California greenhouse gas standards should be manageable for state's public power utilities, Fitch says
Originally published November 4, 2013
California's plan to reduce greenhouse gas emissions by 25 percent by 2020 will likely be manageable for the state's public power utilities as they have gradually been adding renewable resources for a number of years, Fitch Ratings said Nov. 1. Additionally, implementation of the full requirement is set on a reasonable timeline and most public power utilities in California could exercise rate flexibility to absorb the additional cost of compliance, the credit rating company said.
California's diversified power supply market and generally low dependence on coal will make complying with these regulations manageable statewide, Fitch said. Natural gas is the most common fuel used by the state's utilities, accounting for 37 percent of statewide power production in 2011. Nuclear was the second most common at 16 percent and large hydroelectric was third at 13 percent. National consumption is more concentrated in coal and much less diversified, Fitch said.

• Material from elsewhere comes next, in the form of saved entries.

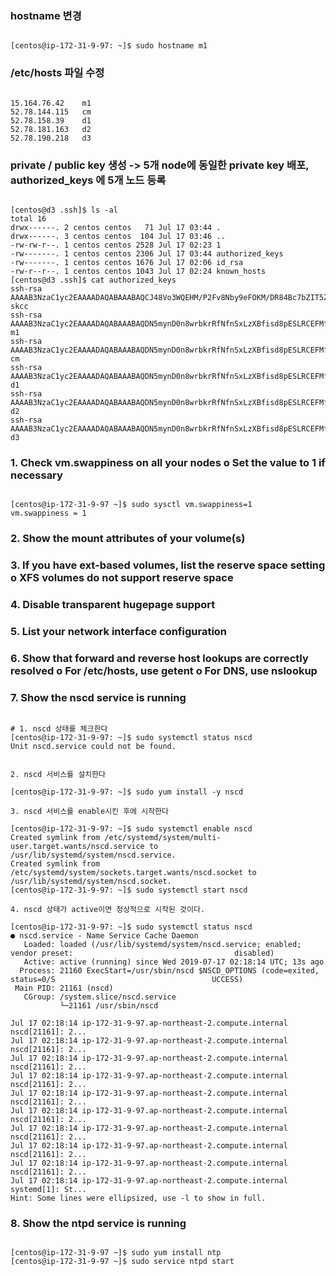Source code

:### hostname 변경
<pre><code>
[centos@ip-172-31-9-97: ~]$ sudo hostname m1
</code></pre>

### /etc/hosts 파일 수정
<pre><code>
15.164.76.42	m1
52.78.144.115	cm
52.78.158.39	d1
52.78.181.163	d2
52.78.190.218	d3
</code></pre>

### private / public key 생성 -> 5개 node에 동일한 private key 배포, authorized_keys 에 5개 노드 등록
<pre><code>
[centos@d3 .ssh]$ ls -al
total 16
drwx------. 2 centos centos   71 Jul 17 03:44 .
drwx------. 3 centos centos  104 Jul 17 03:46 ..
-rw-rw-r--. 1 centos centos 2528 Jul 17 02:23 1
-rw-------. 1 centos centos 2306 Jul 17 03:44 authorized_keys
-rw-------. 1 centos centos 1676 Jul 17 02:06 id_rsa
-rw-r--r--. 1 centos centos 1043 Jul 17 02:24 known_hosts
[centos@d3 .ssh]$ cat authorized_keys
ssh-rsa AAAAB3NzaC1yc2EAAAADAQABAAABAQCJ48Vo3WQEHM/P2Fv8Nby9eFOKM/DR84Bc7bZIT5ZAKdOuHEq8WgallS2b01grR1tcQ0qJG9UCqDV0gBOhGSUj9AwqjRTNlhijSgSDSmoAqVLgJQViT4LW1NMQwRFeHABlqmGVMCZcB8muriwhIyCyCHJM/gPOFltI4VtV0z6emoofacpody/i4vpNEdMwniMN/ZUttaSdejiA4ShA36KsgrFJgGVNYJzLUfkptAdTI59D+cg4jasISzxAh4sSeMf4LQvcMkK0/VCIUEKcYzFKzyyCLRW3I0b6vFqdXVy4ob3q9/XW5Yv0xLtJ1CyQF0PbhGvOly0VUDJV3RcRVrSv skcc
ssh-rsa AAAAB3NzaC1yc2EAAAADAQABAAABAQDN5mynD0n8wrbkrRfNfnSxLzXBfisd8pESLRCEFMfE2bXaO8O4+/4d3sHPJfiUcGaNxkS2rhgBWBYzu+oU/XiavURrgoMnRxrpJKNanuDP+4Vwq1ISKuKe7nkgpgOrk3M7hKGn51x6wLOUBSc04PHEc6Sj6JxuqcnO8tfHHaSuVLNwGaBKeCTgVrl8PJaSdG7vDxnr1uzCwUbtpE+lEvl9D++nLxdYBs5LEKMaqQN33Ogl5/nuWN37pFXJEpR24l/zYFV/k+dURkg3FUZS8PxC9DFvHQ84yuScoWDbKSpty9NHSuiEjbvSkei+aKIxhLiLCtISkTm8U4JEvbanB1/7 m1
ssh-rsa AAAAB3NzaC1yc2EAAAADAQABAAABAQDN5mynD0n8wrbkrRfNfnSxLzXBfisd8pESLRCEFMfE2bXaO8O4+/4d3sHPJfiUcGaNxkS2rhgBWBYzu+oU/XiavURrgoMnRxrpJKNanuDP+4Vwq1ISKuKe7nkgpgOrk3M7hKGn51x6wLOUBSc04PHEc6Sj6JxuqcnO8tfHHaSuVLNwGaBKeCTgVrl8PJaSdG7vDxnr1uzCwUbtpE+lEvl9D++nLxdYBs5LEKMaqQN33Ogl5/nuWN37pFXJEpR24l/zYFV/k+dURkg3FUZS8PxC9DFvHQ84yuScoWDbKSpty9NHSuiEjbvSkei+aKIxhLiLCtISkTm8U4JEvbanB1/7 cm
ssh-rsa AAAAB3NzaC1yc2EAAAADAQABAAABAQDN5mynD0n8wrbkrRfNfnSxLzXBfisd8pESLRCEFMfE2bXaO8O4+/4d3sHPJfiUcGaNxkS2rhgBWBYzu+oU/XiavURrgoMnRxrpJKNanuDP+4Vwq1ISKuKe7nkgpgOrk3M7hKGn51x6wLOUBSc04PHEc6Sj6JxuqcnO8tfHHaSuVLNwGaBKeCTgVrl8PJaSdG7vDxnr1uzCwUbtpE+lEvl9D++nLxdYBs5LEKMaqQN33Ogl5/nuWN37pFXJEpR24l/zYFV/k+dURkg3FUZS8PxC9DFvHQ84yuScoWDbKSpty9NHSuiEjbvSkei+aKIxhLiLCtISkTm8U4JEvbanB1/7 d1
ssh-rsa AAAAB3NzaC1yc2EAAAADAQABAAABAQDN5mynD0n8wrbkrRfNfnSxLzXBfisd8pESLRCEFMfE2bXaO8O4+/4d3sHPJfiUcGaNxkS2rhgBWBYzu+oU/XiavURrgoMnRxrpJKNanuDP+4Vwq1ISKuKe7nkgpgOrk3M7hKGn51x6wLOUBSc04PHEc6Sj6JxuqcnO8tfHHaSuVLNwGaBKeCTgVrl8PJaSdG7vDxnr1uzCwUbtpE+lEvl9D++nLxdYBs5LEKMaqQN33Ogl5/nuWN37pFXJEpR24l/zYFV/k+dURkg3FUZS8PxC9DFvHQ84yuScoWDbKSpty9NHSuiEjbvSkei+aKIxhLiLCtISkTm8U4JEvbanB1/7 d2
ssh-rsa AAAAB3NzaC1yc2EAAAADAQABAAABAQDN5mynD0n8wrbkrRfNfnSxLzXBfisd8pESLRCEFMfE2bXaO8O4+/4d3sHPJfiUcGaNxkS2rhgBWBYzu+oU/XiavURrgoMnRxrpJKNanuDP+4Vwq1ISKuKe7nkgpgOrk3M7hKGn51x6wLOUBSc04PHEc6Sj6JxuqcnO8tfHHaSuVLNwGaBKeCTgVrl8PJaSdG7vDxnr1uzCwUbtpE+lEvl9D++nLxdYBs5LEKMaqQN33Ogl5/nuWN37pFXJEpR24l/zYFV/k+dURkg3FUZS8PxC9DFvHQ84yuScoWDbKSpty9NHSuiEjbvSkei+aKIxhLiLCtISkTm8U4JEvbanB1/7 d3
</code></pre>


### 1. Check vm.swappiness on all your nodes o Set the value to 1 if necessary
<pre><code>
[centos@ip-172-31-9-97 ~]$ sudo sysctl vm.swappiness=1
vm.swappiness = 1
</code></pre>

### 2. Show the mount attributes of your volume(s)

### 3. If you have ext-based volumes, list the reserve space setting o XFS volumes do not support reserve space

### 4. Disable transparent hugepage support

### 5. List your network interface configuration

### 6. Show that forward and reverse host lookups are correctly resolved o For /etc/hosts, use getent o For DNS, use nslookup

### 7. Show the nscd service is running
<pre><code>
# 1. nscd 상태를 체크한다
[centos@ip-172-31-9-97: ~]$ sudo systemctl status nscd
Unit nscd.service could not be found.


2. nscd 서비스를 설치한다

[centos@ip-172-31-9-97: ~]$ sudo yum install -y nscd

3. nscd 서비스를 enable시킨 후에 시작한다

[centos@ip-172-31-9-97: ~]$ sudo systemctl enable nscd
Created symlink from /etc/systemd/system/multi-user.target.wants/nscd.service to /usr/lib/systemd/system/nscd.service.
Created symlink from /etc/systemd/system/sockets.target.wants/nscd.socket to /usr/lib/systemd/system/nscd.socket.
[centos@ip-172-31-9-97: ~]$ sudo systemctl start nscd

4. nscd 상태가 active이면 정상적으로 시작된 것이다.

[centos@ip-172-31-9-97: ~]$ sudo systemctl status nscd
● nscd.service - Name Service Cache Daemon
   Loaded: loaded (/usr/lib/systemd/system/nscd.service; enabled; vendor preset:                                    disabled)
   Active: active (running) since Wed 2019-07-17 02:18:14 UTC; 13s ago
  Process: 21160 ExecStart=/usr/sbin/nscd $NSCD_OPTIONS (code=exited, status=0/S                                   UCCESS)
 Main PID: 21161 (nscd)
   CGroup: /system.slice/nscd.service
           └─21161 /usr/sbin/nscd

Jul 17 02:18:14 ip-172-31-9-97.ap-northeast-2.compute.internal nscd[21161]: 2...
Jul 17 02:18:14 ip-172-31-9-97.ap-northeast-2.compute.internal nscd[21161]: 2...
Jul 17 02:18:14 ip-172-31-9-97.ap-northeast-2.compute.internal nscd[21161]: 2...
Jul 17 02:18:14 ip-172-31-9-97.ap-northeast-2.compute.internal nscd[21161]: 2...
Jul 17 02:18:14 ip-172-31-9-97.ap-northeast-2.compute.internal nscd[21161]: 2...
Jul 17 02:18:14 ip-172-31-9-97.ap-northeast-2.compute.internal nscd[21161]: 2...
Jul 17 02:18:14 ip-172-31-9-97.ap-northeast-2.compute.internal nscd[21161]: 2...
Jul 17 02:18:14 ip-172-31-9-97.ap-northeast-2.compute.internal nscd[21161]: 2...
Jul 17 02:18:14 ip-172-31-9-97.ap-northeast-2.compute.internal nscd[21161]: 2...
Jul 17 02:18:14 ip-172-31-9-97.ap-northeast-2.compute.internal systemd[1]: St...
Hint: Some lines were ellipsized, use -l to show in full.
</pre></code>

### 8. Show the ntpd service is running
<pre><code>
[centos@ip-172-31-9-97 ~]$ sudo yum install ntp
[centos@ip-172-31-9-97 ~]$ sudo service ntpd start
</code></pre>
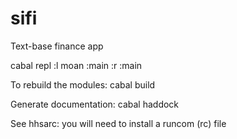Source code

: # sifi
Text-base finance app


cabal repl
:l moan
:main
:r
:main

To rebuild the modules:
cabal build

Generate documentation: cabal haddock


See hhsarc: you will need to install a runcom (rc) file 

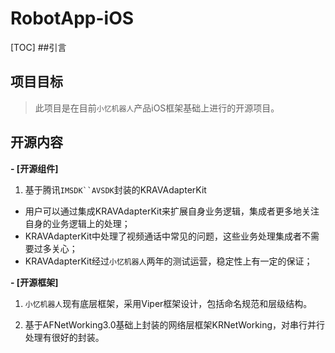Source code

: # RobotApp-iOS
[TOC]
##引言
>

## 项目目标
>此项目是在目前`小忆机器人`产品iOS框架基础上进行的开源项目。

## 开源内容
**- [开源组件]**

1. 基于腾讯`IMSDK``AVSDK`封装的KRAVAdapterKit

* 用户可以通过集成KRAVAdapterKit来扩展自身业务逻辑，集成者更多地关注自身的业务逻辑上的处理；
* KRAVAdapterKit中处理了视频通话中常见的问题，这些业务处理集成者不需要过多关心；
* KRAVAdapterKit经过`小忆机器人`两年的测试运营，稳定性上有一定的保证；

**- [开源框架]**

1. `小忆机器人`现有底层框架，采用Viper框架设计，包括命名规范和层级结构。

2. 基于AFNetWorking3.0基础上封装的网络层框架KRNetWorking，对串行并行处理有很好的封装。




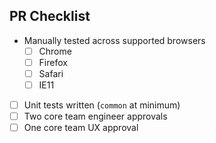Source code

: ## PR Checklist

- Manually tested across supported browsers
  - [ ] Chrome
  - [ ] Firefox
  - [ ] Safari
  - [ ] IE11
- [ ] Unit tests written (`common` at minimum)
- [ ] Two core team engineer approvals
- [ ] One core team UX approval
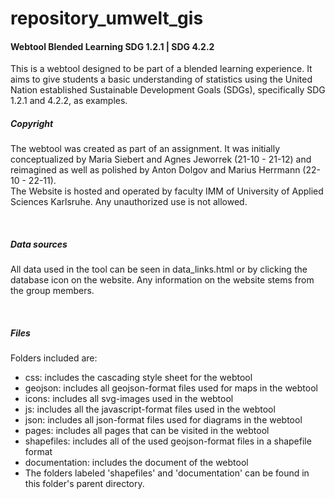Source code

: # repository_umwelt_gis
<h4>Webtool Blended Learning SDG 1.2.1 | SDG 4.2.2</h4>
<p>This is a webtool designed to be part of a blended learning experience. It aims to give students a basic understanding of statistics using the United Nation established Sustainable Development Goals (SDGs), specifically SDG 1.2.1 and 4.2.2, as examples.
<br>
<h5>Copyright</h5>
<p>The webtool was created as part of an assignment. It was initially conceptualized by Maria Siebert and Agnes Jeworrek (21-10 - 21-12) and reimagined as well as polished by Anton Dolgov and Marius Herrmann (22-10 - 22-11). <br>
The Website is hosted and operated by faculty IMM of University of Applied Sciences Karlsruhe.
Any unauthorized use is not allowed.</p>
<br>
<h5>Data sources</h5>
<p>All data used in the tool can be seen in data_links.html or by clicking the database icon on the website. Any information on the website stems from the group members. </p>
<br>
<h5>Files</h5>
<p>Folders included are:
<ul> <li>css: includes the cascading style sheet for the webtool</li>
     <li>geojson: includes all geojson-format files used for maps in the webtool</li>
     <li>icons: includes all svg-images used in the webtool</li>
     <li>js: includes all the javascript-format files used in the webtool</li>
     <li>json: includes all json-format files used for diagrams in the webtool</li>
     <li>pages: includes all pages that can be visited in the webtool</li>
     <li>shapefiles: includes all of the used geojson-format files in a shapefile format</li>
     <li>documentation: includes the document of the webtool</li>
     <li>The folders labeled 'shapefiles' and 'documentation' can be found in this folder's parent directory.</li>
</ul>
</p>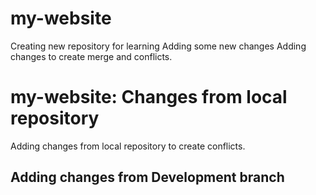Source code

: # my-website
Creating new repository for learning 
Adding some new changes
Adding changes to create merge and conflicts.


# my-website: Changes from local repository
Adding changes from local repository to create conflicts.

## Adding changes from Development branch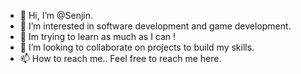 - 👋 Hi, I’m @Senjin.
- 👀 I’m interested in software development and game development.
- 🌱 Im trying to learn as much as I can !
- 💞️ I’m looking to collaborate on projects to build my skills.
- 📫 How to reach me.. Feel free to reach me here.

<!---
Senjin-Codes/Senjin-Codes is a ✨ special ✨ repository because its `README.md` (this file) appears on your GitHub profile.
You can click the Preview link to take a look at your changes.
--->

Public power utilities in the state that have a greater reliance on coal-fired generation will face greater challenges in repositioning their power supply portfolios to meet requirements of the legislation, Fitch said. Although more challenging, Fitch said it expects those utilities to manage plans for investing in new gas-fired generation resources, adding renewable generation, and raising rates to retail customers over time to recover the costs associated with the state's environmental agenda.
Regulations similar to those evolving in California are being considered in other states and on the federal level, Fitch said. Utilities outside the state, with less financial flexibility, lower access to renewable resources, and high dependence on coal may be challenged to comply, the credit rating company said.